Les formats de plugins (VST, AAX, AU) : Que choisir ?

Audio Plugins

Votre séquenceur et votre ordinateur vous permettent (ou vous interdisent, c’est selon) d’utiliser différents formats de plugins. Nous nous attarderons ici sur les plus populaires et modernes : les standards VST, AAX et AU. Hop !

Qui a créé ces formats et pourquoi ?

Voyons tout d’abord l’origine et les limites imposées pour chaque format.

  • VST (Virtual Studio Technology)

Développé par Steinberg (créateur notamment de CuBase, Nuendo, Halion et Wavelab) en 1996 à partir de la version 3 de Cubase, ce standard en est aujourd’hui à sa troisième itération (VST3). Il s’agit du format de plugins le plus répandu car il est compatible avec (presque) tous les séquenceurs sauf ProTools et Logic Pro X et sur les systèmes d’exploitation les plus répandus (Windows, MacOS et Linux).

  • AAX (Avid Audio eXtension)

Comme son nom l’indique, ce standard a été développé par Avid et n’est utilisable que par Protools. Il est arrivé lors du développement de la version 64bits de ProTools. Deux versions existent : AAX Native et AAX DSP. La première exploite les ressources internes de votre station de travail audionumérique pour fonctionner et la seconde utilise la puissance des cartes PCI-Express/Thunderbolt que Avid propose pour les système HD.

  • AU (Audio Units)

Il s’agit du protocole propriétaire développé par Apple. Logic, par exemple, n’utilise que des plugins au format AU mais d’autres DAW savent également l’exploiter (Ableton Live, notamment).

Mais c’est quoi un plugin, en fait ?

Un plugin est un programme qui se greffe à un hôte pour lui procurer des fonctionnalités qu’il ne possède pas : des effets (EQ, compresseur, saturation, etc) ou des instruments (batteries, orchestres ou guitares virtuels, par exemple).

L’intérêt d’un plugin est de permettre à son utilisateur d’ajouter les fonctionnalités qu’il désire à un hôte avec lequel il travaille confortablement.

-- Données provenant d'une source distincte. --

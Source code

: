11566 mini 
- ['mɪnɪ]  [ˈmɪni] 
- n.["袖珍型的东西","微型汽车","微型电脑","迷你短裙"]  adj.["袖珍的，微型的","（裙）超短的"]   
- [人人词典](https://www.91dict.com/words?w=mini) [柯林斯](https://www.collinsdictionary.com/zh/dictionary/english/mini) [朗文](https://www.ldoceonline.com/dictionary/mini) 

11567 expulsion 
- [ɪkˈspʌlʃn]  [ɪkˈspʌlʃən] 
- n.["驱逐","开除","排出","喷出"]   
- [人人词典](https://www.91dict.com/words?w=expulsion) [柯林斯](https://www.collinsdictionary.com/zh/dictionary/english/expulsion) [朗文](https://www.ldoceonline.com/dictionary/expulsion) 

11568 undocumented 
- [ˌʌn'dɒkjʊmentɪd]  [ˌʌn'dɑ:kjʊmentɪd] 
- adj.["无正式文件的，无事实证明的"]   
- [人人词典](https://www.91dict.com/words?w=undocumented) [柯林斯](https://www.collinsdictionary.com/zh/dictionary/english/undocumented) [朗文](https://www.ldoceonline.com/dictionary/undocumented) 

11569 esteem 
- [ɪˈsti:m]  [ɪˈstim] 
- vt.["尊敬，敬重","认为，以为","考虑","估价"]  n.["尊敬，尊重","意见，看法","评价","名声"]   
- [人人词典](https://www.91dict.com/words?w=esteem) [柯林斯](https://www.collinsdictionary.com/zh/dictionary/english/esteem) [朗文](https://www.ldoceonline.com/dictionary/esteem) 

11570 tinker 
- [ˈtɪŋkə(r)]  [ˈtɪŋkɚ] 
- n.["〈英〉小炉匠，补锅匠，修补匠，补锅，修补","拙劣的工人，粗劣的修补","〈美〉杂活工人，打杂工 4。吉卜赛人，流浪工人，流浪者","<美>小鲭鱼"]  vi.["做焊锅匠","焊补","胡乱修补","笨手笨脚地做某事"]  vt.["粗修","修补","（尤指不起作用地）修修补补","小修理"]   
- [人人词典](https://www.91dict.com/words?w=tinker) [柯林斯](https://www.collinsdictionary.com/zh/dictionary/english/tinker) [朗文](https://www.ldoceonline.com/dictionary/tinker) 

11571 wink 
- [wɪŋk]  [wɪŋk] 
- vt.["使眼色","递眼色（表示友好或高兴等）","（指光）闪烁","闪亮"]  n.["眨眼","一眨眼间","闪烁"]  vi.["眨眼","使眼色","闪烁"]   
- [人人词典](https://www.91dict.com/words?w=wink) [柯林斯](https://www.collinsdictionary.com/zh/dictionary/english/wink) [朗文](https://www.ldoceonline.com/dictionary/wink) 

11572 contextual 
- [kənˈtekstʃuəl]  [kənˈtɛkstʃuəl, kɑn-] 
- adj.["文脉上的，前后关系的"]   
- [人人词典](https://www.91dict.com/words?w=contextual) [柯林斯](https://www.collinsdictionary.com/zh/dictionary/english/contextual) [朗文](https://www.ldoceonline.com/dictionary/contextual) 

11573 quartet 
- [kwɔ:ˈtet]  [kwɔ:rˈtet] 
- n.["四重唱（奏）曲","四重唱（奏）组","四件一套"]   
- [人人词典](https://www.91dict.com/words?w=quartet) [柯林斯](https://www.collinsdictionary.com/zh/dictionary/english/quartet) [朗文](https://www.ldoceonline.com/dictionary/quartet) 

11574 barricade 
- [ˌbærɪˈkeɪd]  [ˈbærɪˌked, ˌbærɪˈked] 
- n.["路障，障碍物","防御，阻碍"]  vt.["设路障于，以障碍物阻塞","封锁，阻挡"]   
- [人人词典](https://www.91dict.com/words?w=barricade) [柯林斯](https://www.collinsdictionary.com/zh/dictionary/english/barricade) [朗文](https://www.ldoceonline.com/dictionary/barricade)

Ainsi, grâce à un logiciel comme Superior Drummer de Toontrack, votre DAW vous permettra d’orchestrer une piste de batterie qui viendra soutenir les pistes de guitares que vous avez enregistrées avec des amplificateurs virtuels pour ne pas entrer en guerre ouverte avec vos voisins.

Et la beauté de ce système est qu’il peut être transposé sur plusieurs hôtes différents pour satisfaire plusieurs utilisateurs tout en conservant une qualité sonore et un fonctionnement identique : votre EQ favori a, normalement, le même son et le même fonctionnement que vous l’utilisiez sous Reaper, Digital Performer, Sequoia ou Sonar.

Et dans les faits, ça change quoi ces différents formats ?

Peu de choses vraiment. Les plugins AU sont supposés permettre de meilleures performances car la technologie à laquelle ils sont associés est intégrée profondément dans MacOS là où les autres formats se greffent sur le système d’exploitation.

En réalité, un bon ordinateur bien entretenu et proprement configuré saura exploiter n’importe quel standard sans que vous puissiez noter de différence en performances ou qualité sonore (dans l’idée où les plugins sont codés proprement).

La première limite est généralement celle des capacités de l’ordinateur : le processeur ou la RAM sont saturés et vous empêche d’utiliser plus de plugins ou de les faire fonctionner correctement.

Il existe également des possibilités pour contourner certaines limitations (utilisations de VST dans ProTools par exemple) grâce à des programmes que l’on nomme « wrapper » (Patchwork de Blue Cat Audio en est un excellent exemple). Ces plugins sont intéressants mais peuvent, dans de rares cas, induire quelques écarts de performances (latence supplémentaire, par exemple).